Silvana Rando, escritora e ilustradora, autora da série Gildo, Salvos por um fio  e da coleção do coelho Bibo

“Na última visita escolar, durante a minha fala, uma criança levantou o braço e perguntou se eu poderia amarrar o seu tênis…rs

Foi bem inusitado!

Mas sempre me perguntam se eu trabalho ou se eu ganho dinheiro desenhando. Essas são as mais recorrentes.

Eu invejo essa espontaneidade.

Viva as crianças!”

Ilustração de Gildo está fora do ritmo, de Silvana Rando

Ilustração de Gildo está fora do ritmo, de Silvana Rando


Guilherme Karsten, escritor e ilustrador, autor de Carona e Se eu tivesse asas 

"Apesar de escrever histórias que têm o teor de comédia, a minha melhor lembrança é uma que me deixou com os olhos marejados. 

Me lembro de uma experiência ao ler o meu livro Você é um monstro? numa escola. É uma história sobre um pequeno monstro que procura outros monstros e faz essa pergunta do título ao leitor. Ele tenta achar similaridades como ter uma cauda comprida, unhas pontudas, espinhos nas costas, etc. E fica decepcionado por não encontrar nenhum outro monstro com esta aparência, até que descobre outras semelhanças e assim a brincadeira acontece. Ao fim da leitura, alguns alunos me fazem perguntas e noto um menino com certa timidez na fila e, na sua vez de perguntar, não pergunta nada, apenas diz:

'Gostei muito do Monstro porque tenho algo em comum com ele, tenho 6 dedos nos pés.'

Ele disse isso e voltou em silêncio para o seu lugar. Eu não soube o que dizer para ele, mas tive a sensação de que o meu livro alcançou a sua função maior (e eu que falei que não deveria ter função), se conectou com o leitor e criou um espaço para uma conversa."

Heloisa Prieto, autora de O estranho caso da massinha fedorenta, Divinas travessuras, dentre outros 

"A melhor que ouvi foi:

'Nossa, como você é diferente do que eu imaginava! - disse o leitor de dez anos - Pensei que você fosse uma velhinha daquelas meio malucas que ficam o tempo todo acendendo incenso.'

Minha primeira coleção, Tudo o que você queria saber, foi publicada pela Companhia das Letrinhas antes das redes sociais. Eu estava na casa dos trinta anos, mas pedi então que minha foto de autora não fosse publicada na quarta capa. A coleção abordava vários temas misteriosos e eu não queria chamar atenção. 

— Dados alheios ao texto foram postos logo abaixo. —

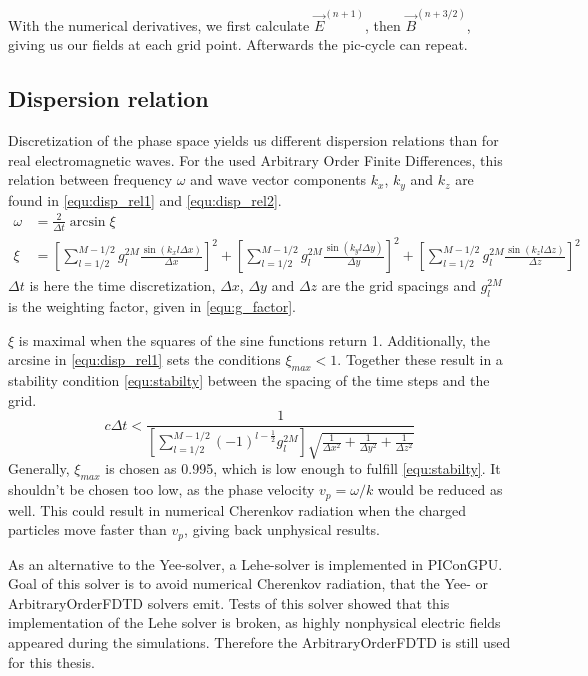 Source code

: \documentclass[bachelor_thesis]{subfiles}
\begin{document}
With the numerical derivatives, we first calculate $\vec{E}^{(n+1)}$, then $\vec{B}^{(n+3/2)}$, giving us our fields at each grid point. Afterwards the \gls{pic}-cycle can repeat.

\subsection{Dispersion relation}
Discretization of the phase space yields us different dispersion relations than for real  electromagnetic waves. For the used Arbitrary Order Finite Differences, this relation
between frequency $\omega$ and wave vector components $k_x$, $k_y$ and $k_z$ are found in \autoref{equ:disp_rel1} and \autoref{equ:disp_rel2}.
\begin{align}
\omega&=\frac{2}{\Delta t} \arcsin  \xi 			\label{equ:disp_rel1}	\\
\xi &= \left[\sum\limits_{l=1/2}^{M - 1/2} g_l^{2M} \frac{\sin( k_x l \Delta x)}{\Delta x} \right]^2
	+ \left[\sum\limits_{l=1/2}^{M - 1/2} g_l^{2M} \frac{\sin( k_y l \Delta y)}{\Delta y} \right]^2 + \left[\sum\limits_{l=1/2}^{M - 1/2} g_l^{2M} \frac{\sin( k_z l \Delta z)}{\Delta z} \right]^2 	\label{equ:disp_rel2}
\end{align}
$\Delta t$ is here the time discretization, $\Delta x$, $\Delta y$ and $\Delta z$ are the grid spacings and $g_l^{2M}$ is the weighting factor, given in \autoref{equ:g_factor}.

$\xi$ is maximal when the squares of the sine functions return 1. Additionally, the arcsine in \autoref{equ:disp_rel1} sets the conditions $\xi_{max} < 1$.
Together these result in a stability condition \autoref{equ:stabilty} between the spacing of the time steps and the grid.
\begin{equation}
c\Delta t < \frac{1}{ \left[ \sum\limits_{l=1/2}^{M - 1/2} (-1)^{l-\frac{1}{2}} g_l^{2M} \right] \sqrt{ \frac{1}{\Delta x^2} + \frac{1}{\Delta y^2} + \frac{1}{\Delta z^2} }}
\label{equ:stabilty}
\end{equation}
Generally, $\xi_{max}$ is chosen as 0.995, which is low enough to fulfill \autoref{equ:stabilty}. It shouldn't be chosen too low, as the phase velocity $v_p=\omega/k$
would be reduced as well. This could result in numerical Cherenkov radiation when the charged particles move faster than $v_p$, giving back unphysical results.

As an alternative to the Yee-solver, a Lehe-solver \cite{Lehe2013} is implemented in PIConGPU. Goal of this solver is to avoid numerical Cherenkov radiation, that the Yee- or ArbitraryOrderFDTD solvers emit.
Tests of this solver showed that this implementation of the Lehe solver is broken, as highly nonphysical electric fields appeared during the simulations. Therefore the ArbitraryOrderFDTD is still used for this thesis.
\end{document}
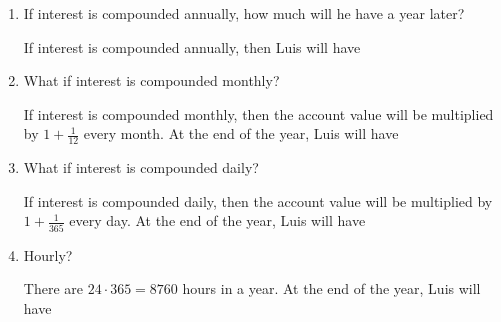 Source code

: \documentclass[main]{subfiles}
\begin{document}
\begin{enumerate}
    \begin{enumerate}[topsep=0pt]
      \item 
      \begin{problem}
      If interest is compounded annually, how much will he have a year later?
      \end{problem}

      \begin{solution}
        If interest is compounded annually, then Luis will 
        have 
      \end{solution}


      \item 
      \begin{problem}
      What if interest is compounded monthly?
      \end{problem}

      \begin{solution}
        If interest is compounded monthly, then the account value will be 
        multiplied by $1+\frac{1}{12}$ every month. At the end of the year, Luis 
        will have
      \end{solution}

      \pspace{\newpage}

      \item 
      \begin{problem}
      What if interest is compounded daily?
      \end{problem}

      \begin{solution}
        If interest is compounded daily, then the account value will be multiplied
        by $1+\frac{1}{365}$ every day. At the end of the year, Luis will have
      \end{solution}


      \item 
      \begin{problem}
      Hourly?
      \end{problem}

      \begin{solution}
        There are $24 \cdot 365 = 8760$ hours in a year. At the end of the year, 
        Luis will have
      \end{solution}


\end{enumerate}
\end{enumerate}
\end{document}
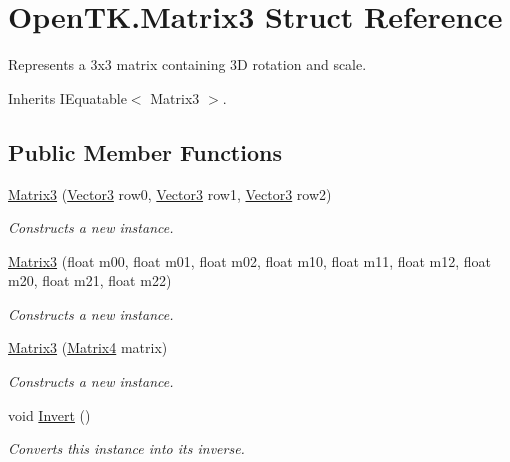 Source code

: \hypertarget{struct_open_t_k_1_1_matrix3}{\section{Open\-T\-K.\-Matrix3 Struct Reference}
\label{struct_open_t_k_1_1_matrix3}
}


Represents a 3x3 matrix containing 3\-D rotation and scale.  




Inherits I\-Equatable$<$ Matrix3 $>$.

\subsection*{Public Member Functions}
\begin{DoxyCompactItemize}
\item 
\hyperlink{struct_open_t_k_1_1_matrix3_a445803ab277cd642c1e4e3a4371607b0}{Matrix3} (\hyperlink{struct_open_t_k_1_1_vector3}{Vector3} row0, \hyperlink{struct_open_t_k_1_1_vector3}{Vector3} row1, \hyperlink{struct_open_t_k_1_1_vector3}{Vector3} row2)
\begin{DoxyCompactList}\small\item\em Constructs a new instance. \end{DoxyCompactList}\item 
\hyperlink{struct_open_t_k_1_1_matrix3_a440ac6237b7ef235cef5b7c19271cc70}{Matrix3} (float m00, float m01, float m02, float m10, float m11, float m12, float m20, float m21, float m22)
\begin{DoxyCompactList}\small\item\em Constructs a new instance. \end{DoxyCompactList}\item 
\hyperlink{struct_open_t_k_1_1_matrix3_a414c7926b1afb9dc8874bb2af097443f}{Matrix3} (\hyperlink{struct_open_t_k_1_1_matrix4}{Matrix4} matrix)
\begin{DoxyCompactList}\small\item\em Constructs a new instance. \end{DoxyCompactList}\item 
void \hyperlink{struct_open_t_k_1_1_matrix3_a26d13a9a3523148f1bcede2ef4a91471}{Invert} ()
\begin{DoxyCompactList}\small\item\em Converts this instance into its inverse. \end{DoxyCompactList}\item 

\end{DoxyCompactItemize}
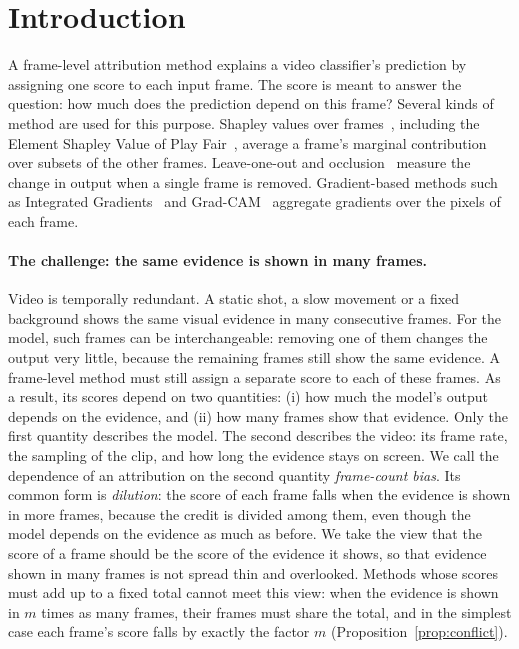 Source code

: \section{Introduction}
\label{sec:intro}


A frame-level attribution method explains a video classifier's prediction by assigning one score to each input frame.
The score is meant to answer the question: how much does the prediction depend on this frame?
Several kinds of method are used for this purpose.
Shapley values over frames~\citep{lloyd_s__shapley_005c222c, strumbeljerik_42cc2316}, including the Element Shapley Value of Play Fair~\citep{will_price_ec92d5a0}, average a frame's marginal contribution over subsets of the other frames.
Leave-one-out and occlusion~\citep{matthew_d__zeiler_d7ae7e07} measure the change in output when a single frame is removed.
Gradient-based methods such as Integrated Gradients~\citep{mukund_sundararajan_62086538} and Grad-CAM~\citep{ramprasaath_r__selvaraju_bb3d7670} aggregate gradients over the pixels of each frame.

\paragraph{The challenge: the same evidence is shown in many frames.}
Video is temporally redundant.
A static shot, a slow movement or a fixed background shows the same visual evidence in many consecutive frames.
For the model, such frames can be interchangeable: removing one of them changes the output very little, because the remaining frames still show the same evidence.
A frame-level method must still assign a separate score to each of these frames.
As a result, its scores depend on two quantities:
(i) how much the model's output depends on the evidence, and
(ii) how many frames show that evidence.
Only the first quantity describes the model.
The second describes the video: its frame rate, the sampling of the clip, and how long the evidence stays on screen.
We call the dependence of an attribution on the second quantity \emph{frame-count bias}.
Its common form is \emph{dilution}: the score of each frame falls when the evidence is shown in more frames, because the credit is divided among them, even though the model depends on the evidence as much as before.
We take the view that the score of a frame should be the score of the evidence it shows, so that evidence shown in many frames is not spread thin and overlooked.
Methods whose scores must add up to a fixed total cannot meet this view: when the evidence is shown in $m$ times as many frames, their frames must share the total, and in the simplest case each frame's score falls by exactly the factor $m$ (Proposition~\ref{prop:conflict}).

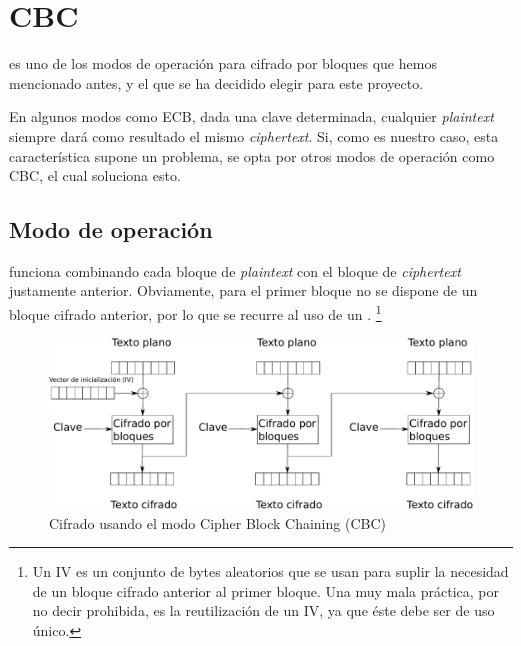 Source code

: 
 \section{CBC}

  es uno de los modos de operación para cifrado por bloques que hemos mencionado antes,
 y el que se ha decidido elegir para este proyecto.

 En algunos modos como ECB, dada una clave determinada,
 cualquier \emph{plaintext} siempre dará como resultado el mismo \emph{ciphertext}.
 Si, como es nuestro caso, esta característica supone un problema,
 se opta por otros modos de operación como CBC, el cual soluciona esto. \emph{\parencite{Reference23}}

 \subsection{Modo de operación}

  funciona combinando cada bloque de \emph{plaintext} con el bloque de \emph{ciphertext} justamente anterior.
 Obviamente, para el primer bloque no se dispone de un bloque cifrado anterior,
 por lo que se recurre al uso de un .
 \footnote{Un IV es un conjunto de bytes aleatorios que se usan para suplir la necesidad de un bloque cifrado anterior al primer bloque.
 Una muy mala práctica, por no decir prohibida, es la reutilización de un IV, ya que éste debe ser de uso único.}

 \begin{figure}[ht]
   \centering
   \includegraphics[scale=0.5]{Figures/CBC_enc}
   \decoRule
   \caption[Cipher Block Chaining (CBC) - Cifrado]{Cifrado usando el modo Cipher Block Chaining (CBC)}
   \label{fig:CBC_enc}
 \end{figure}

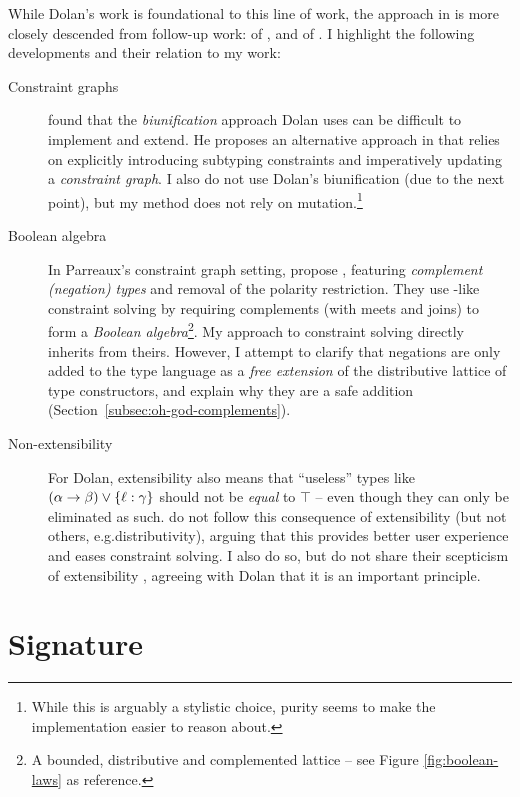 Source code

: While Dolan's work is foundational to this line of work, the approach in \inference{} is more closely descended from follow-up work: \simplesub{} of \textcite{simple-sub}, and \mlstruct{} of \textcite{mlstruct}. I highlight the following developments and their relation to my work: \begin{description}
    \item[Constraint graphs] \textcite{simple-sub} found that the \emph{biunification} approach Dolan uses can be difficult to implement and extend. He proposes an alternative approach in \simplesub{} that relies on explicitly introducing subtyping constraints and imperatively updating a \emph{constraint graph}. I also do not use Dolan's biunification (due to the next point), but my method does not rely on mutation.\footnote{While this is arguably a stylistic choice, purity seems to make the implementation easier to reason about.}
    \item[Boolean algebra] In Parreaux's constraint graph setting, \textcite{mlstruct} propose \mlstruct{}, featuring \emph{complement (negation) types} and removal of the polarity restriction. They use \simplesub{}-like constraint solving by requiring complements (with meets and joins) to form a \emph{Boolean algebra}\footnote{A bounded, distributive and complemented lattice -- see Figure \ref{fig:boolean-laws} as reference.}. My approach to constraint solving directly inherits from theirs. However, I attempt to clarify that negations are only added to the type language as a \emph{free extension} of the distributive lattice of type constructors, and explain why they are a safe addition (Section~\ref{subsec:oh-god-complements}).
    \item[Non-extensibility] For Dolan, extensibility also means that \enquote{useless} types like $(\alpha \to \beta) \join \flrec{\ell : \gamma}$ should not be \emph{equal} to $\top$ \cite[Section~1.4.1]{dolan-thesis} -- even though they can only be eliminated as such. \textcite{mlstruct} do not follow this consequence of extensibility (but not others, e.g.\@ distributivity), arguing that this provides better user experience and eases constraint solving. I also do so, but do not share their scepticism of extensibility \cite{simple-sub}, agreeing with Dolan that it is an important principle. 
\end{description}

\section{Signature}
\label{sec:signature}


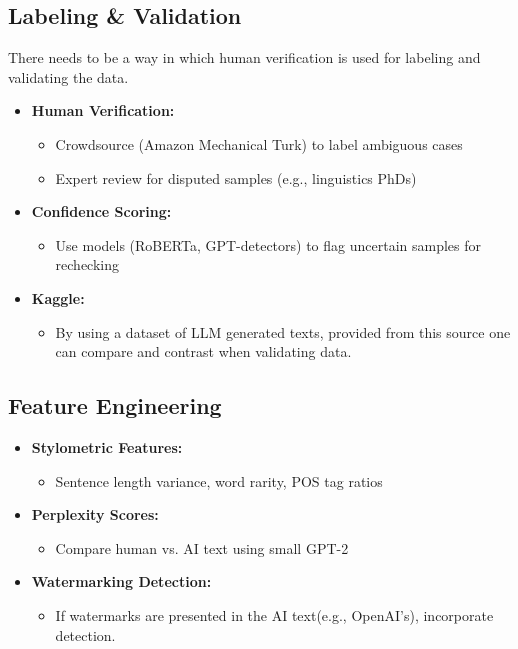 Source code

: \documentclass{article} %
\begin{document}
\subsection{Labeling \& Validation}
There needs to be a way in which human verification is used for labeling and validating the data.

\begin{itemize}
    \item \textbf{Human Verification:}
    \begin{itemize}
        \item Crowdsource (Amazon Mechanical Turk) to label ambiguous cases
        \item Expert review for disputed samples (e.g., linguistics PhDs)
    \end{itemize}
    
    \item \textbf{Confidence Scoring:}
    \begin{itemize}
        \item Use models (RoBERTa, GPT-detectors) to flag uncertain samples for rechecking
    \end{itemize}

    \item \textbf{Kaggle:}
    \begin{itemize}
        \item By using a dataset of LLM generated texts, provided from this source one can compare and contrast when validating data.
    \end{itemize}
\end{itemize}

\subsection{Feature Engineering}
\begin{itemize}
    \item \textbf{Stylometric Features:}
    \begin{itemize}
        \item Sentence length variance, word rarity, POS tag ratios
    \end{itemize}
    
    \item \textbf{Perplexity Scores:}
    \begin{itemize}
        \item Compare human vs. AI text using small GPT-2
    \end{itemize}
    
    \item \textbf{Watermarking Detection:}
    \begin{itemize}
        \item If watermarks are presented in the AI text(e.g., OpenAI's), incorporate detection.
    \end{itemize}
\end{itemize}
\end{document}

O garoto gostou da surpresa e o espanto dele abriu uma longa discussão sobre a liberdade de escrever ficção. Será que toda narrativa deve ser um espelho? Hoje em dia, mais do que nunca, essa pauta permanece viva."

Bruna Lubambo, ilustradora, autora das ilustrações de De passinho em passinho e As aventuras de Dorinha

 "Os comentários inusitados que consegui me lembrar foram do meu filho, de um pequeno leitor e da minha avó.

Meu filho disse assim:

'Não gosto das suas ilustrações.'

'Por que, filho?' - perguntei.

'Elas não têm margens como as do Capitão Cueca.'

E minha vó deixou o seguinte recado para a minha mãe me passar:
'Avise a Bruna que ela está desenhando as galinhas dobrando os joelhos para frente, galinhas dobram os joelhos para trás.'

Teve ainda um pequeno leitor revoltado com o desfecho do livro O Bicho mais Poderoso do Mundo (Aletria Ed.), que disse:
'ESTE LIVRO ESTÁ ERRADO! É CLARO QUE O BICHO MAIS PODEROSO DO MUNDO É O DINOSSAURO!"